O da minha avó tinha duas figuras centrais: uma galinha e um papagaio.
A galinha era dessas que levavam a existência a sério. Acordava cedo, ciscava o dia inteiro, investigava cada centímetro de terra como quem procurasse petróleo. O papagaio, ao contrário, parecia ter descoberto o segredo da vida: deixar os outros trabalharem enquanto ele fazia comentários do alto do poleiro.
Ele era um especialista em interromper o silêncio.
Bastava alguém atravessar o quintal para que resolvesse emitir sua opinião — normalmente, uma repetição de alguma frase que ouvira dentro de casa. Era curioso: não compreendia uma única palavra do que dizia, mas dizia com uma convicção que faria inveja a muita gente.

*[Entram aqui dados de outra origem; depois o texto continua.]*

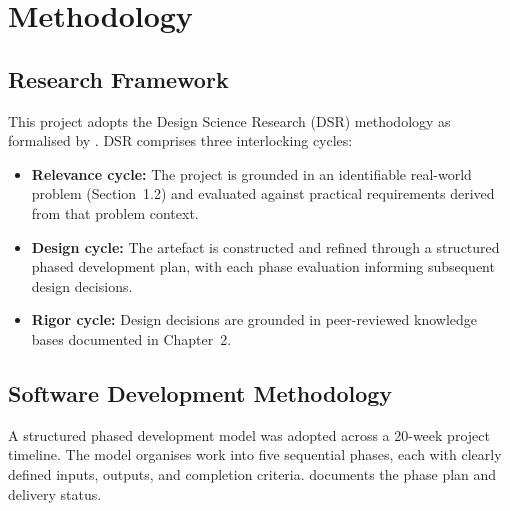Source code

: \chapter{Methodology}
\label{chap:03}
\setlength{\parskip}{1em}

\section{Research Framework}

This project adopts the Design Science Research (DSR) methodology as
formalised by \citet{hevner2004}. DSR comprises three interlocking cycles:

\begin{itemize}
  \item \textbf{Relevance cycle:} The project is grounded in an
  identifiable real-world problem (Section~1.2) and evaluated against
  practical requirements derived from that problem context.
  \item \textbf{Design cycle:} The artefact is constructed and refined
  through a structured phased development plan, with each phase evaluation
  informing subsequent design decisions.
  \item \textbf{Rigor cycle:} Design decisions are grounded in
  peer-reviewed knowledge bases documented in Chapter~2.
\end{itemize}

\section{Software Development Methodology}

A structured phased development model was adopted across a 20-week
project timeline. The model organises work into five sequential phases,
each with clearly defined inputs, outputs, and completion criteria.
 documents the phase plan and delivery status.

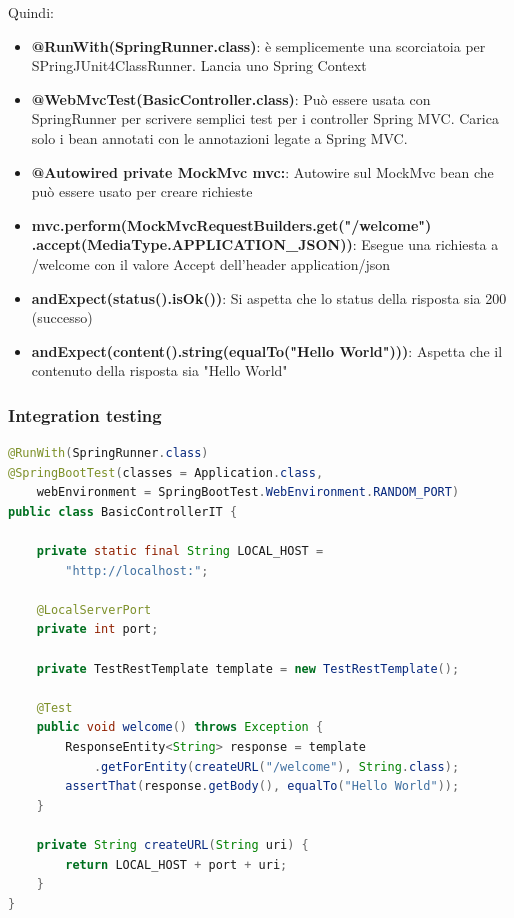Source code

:\documentclass[11pt,a4paper]{book}
\begin{document}
Quindi:
\begin{itemize}
	\item \textbf{@RunWith(SpringRunner.class)}: è semplicemente una scorciatoia per SPringJUnit4ClassRunner. Lancia uno Spring Context
	\item \textbf{@WebMvcTest(BasicController.class)}: Può essere usata con SpringRunner per scrivere semplici test per i controller Spring MVC. Carica solo i bean annotati con le annotazioni legate a Spring MVC. 
	\item \textbf{@Autowired private MockMvc mvc:}: Autowire sul MockMvc bean che può essere usato per creare richieste
	\item \textbf{mvc.perform(MockMvcRequestBuilders.get("/welcome")\\.accept(MediaType.APPLICATION\_JSON))}: Esegue una richiesta a /welcome con il valore Accept dell'header application/json
	\item \textbf{andExpect(status().isOk())}: Si aspetta che lo status della risposta sia 200 (successo)
	\item \textbf{andExpect(content().string(equalTo("Hello World")))}: Aspetta che il contenuto della risposta sia "Hello World"
\end{itemize}

\subsubsection{Integration testing}
\begin{lstlisting}[language = Java]
@RunWith(SpringRunner.class)
@SpringBootTest(classes = Application.class,
	webEnvironment = SpringBootTest.WebEnvironment.RANDOM_PORT)
public class BasicControllerIT {
	
	private static final String LOCAL_HOST =
		"http://localhost:";

	@LocalServerPort
	private int port;

	private TestRestTemplate template = new TestRestTemplate();

	@Test
	public void welcome() throws Exception {
		ResponseEntity<String> response = template
			.getForEntity(createURL("/welcome"), String.class);
		assertThat(response.getBody(), equalTo("Hello World"));
	}
	
	private String createURL(String uri) {
		return LOCAL_HOST + port + uri;
	}
}
\end{lstlisting}
\end{document}
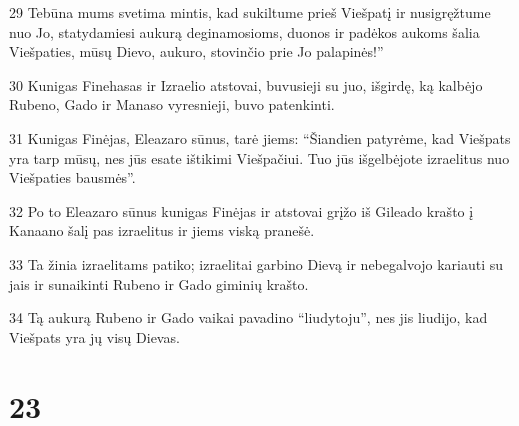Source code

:\par 29 Tebūna mums svetima mintis, kad sukiltume prieš Viešpatį ir nusigręžtume nuo Jo, statydamiesi aukurą deginamosioms, duonos ir padėkos aukoms šalia Viešpaties, mūsų Dievo, aukuro, stovinčio prie Jo palapinės!” 
\par 30 Kunigas Finehasas ir Izraelio atstovai, buvusieji su juo, išgirdę, ką kalbėjo Rubeno, Gado ir Manaso vyresnieji, buvo patenkinti. 
\par 31 Kunigas Finėjas, Eleazaro sūnus, tarė jiems: “Šiandien patyrėme, kad Viešpats yra tarp mūsų, nes jūs esate ištikimi Viešpačiui. Tuo jūs išgelbėjote izraelitus nuo Viešpaties bausmės”. 
\par 32 Po to Eleazaro sūnus kunigas Finėjas ir atstovai grįžo iš Gileado krašto į Kanaano šalį pas izraelitus ir jiems viską pranešė. 
\par 33 Ta žinia izraelitams patiko; izraelitai garbino Dievą ir nebegalvojo kariauti su jais ir sunaikinti Rubeno ir Gado giminių krašto. 
\par 34 Tą aukurą Rubeno ir Gado vaikai pavadino “liudytoju”, nes jis liudijo, kad Viešpats yra jų visų Dievas.



\chapter{23}

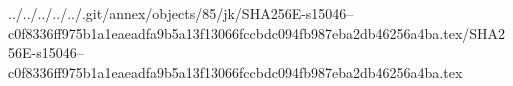 ../../../../../.git/annex/objects/85/jk/SHA256E-s15046--c0f8336ff975b1a1eaeadfa9b5a13f13066fccbdc094fb987eba2db46256a4ba.tex/SHA256E-s15046--c0f8336ff975b1a1eaeadfa9b5a13f13066fccbdc094fb987eba2db46256a4ba.tex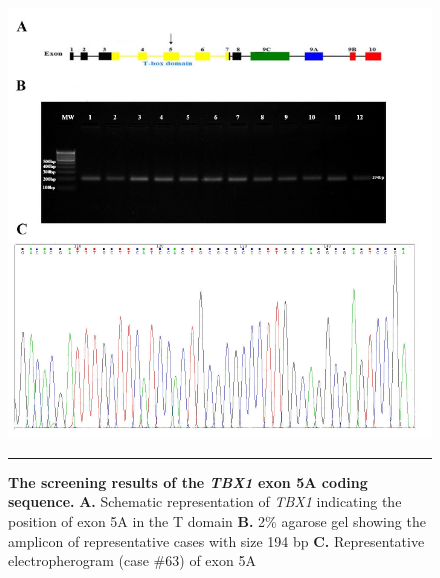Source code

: \begin{refsection}
\begin{figure}[!thbp]
\centering
\includegraphics[width=\linewidth]{Figures/Figure4_5TBX5A.pdf}
\rule{35em}{0.5pt}
\caption{\textbf{The screening results of the \textit{TBX1} exon 5A coding sequence.}
\textbf{A.} Schematic representation of \textit{TBX1} indicating the position of exon 5A in the T domain 
\textbf{B.} 2\% agarose gel showing the amplicon of representative cases with size 194 bp \textbf{C.} Representative electropherogram (case \#63) of exon 5A}
\label{fig:4_5}
\end{figure}


\end{refsection}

A galinha fingia não se importar.
Continuava ciscando, com aquela elegância meio apressada de quem vive ocupada. Mas bastava o papagaio receber um pedaço de banana ou uma goiaba mais madura para ela abandonar imediatamente todos os seus princípios e correr em sua direção, convencida de que havia uma profunda injustiça sendo cometida naquele quintal.
O papagaio, naturalmente, fazia questão de comer devagar. Não por fome. Por vaidade.
Aprendi cedo, olhando para aquele quintal e para aquela varanda, que há criaturas que se alimentam menos da fruta do que da plateia.
Mas também havia dias em que a sorte mudava de lado. Quando minha avó espalhava milho pelo terreiro, a galinha transformava-se numa rainha. Caminhava com um ar solene, cercada por um banquete que o papagaio, preso à sua condição de espectador, só podia contemplar do alto. Nesses momentos, ele gritava sem parar. Nunca soube se reclamava da injustiça ou se apenas não suportava ver a felicidade alheia em paz.
Hoje penso naquele quintal. Quintal de bichos, realidade de gente.
Há pessoas que vivem ciscando: trabalham, constroem, sustentam a rotina e raramente fazem barulho. Outras preferem o poleiro. Observam tudo, comentam tudo, repetem tudo e, por algum mistério da natureza, acabam sendo notadas antes.
O curioso é que umas invejam as outras. Cada uma, do seu ângulo, alimenta sonhos e desesperos.
E assim seguimos, convencidos de que o terreiro do outro sempre esconde o milho mais saboroso
Minha avó nunca fez um discurso sobre convivência. Nunca leu um livro sobre liderança e também não distribuía conselhos. Apenas alimentava os dois, todos os dias, como se soubesse que o mundo não precisa de iguais para funcionar; precisa apenas que os diferentes não transformem cada pequena disputa numa guerra.
Acho curioso como, naquela época, eu imaginava estar apenas vendo uma galinha e um papagaio. Demorei muitos anos para perceber que, na verdade, minha avó estava me apresentando às pessoas.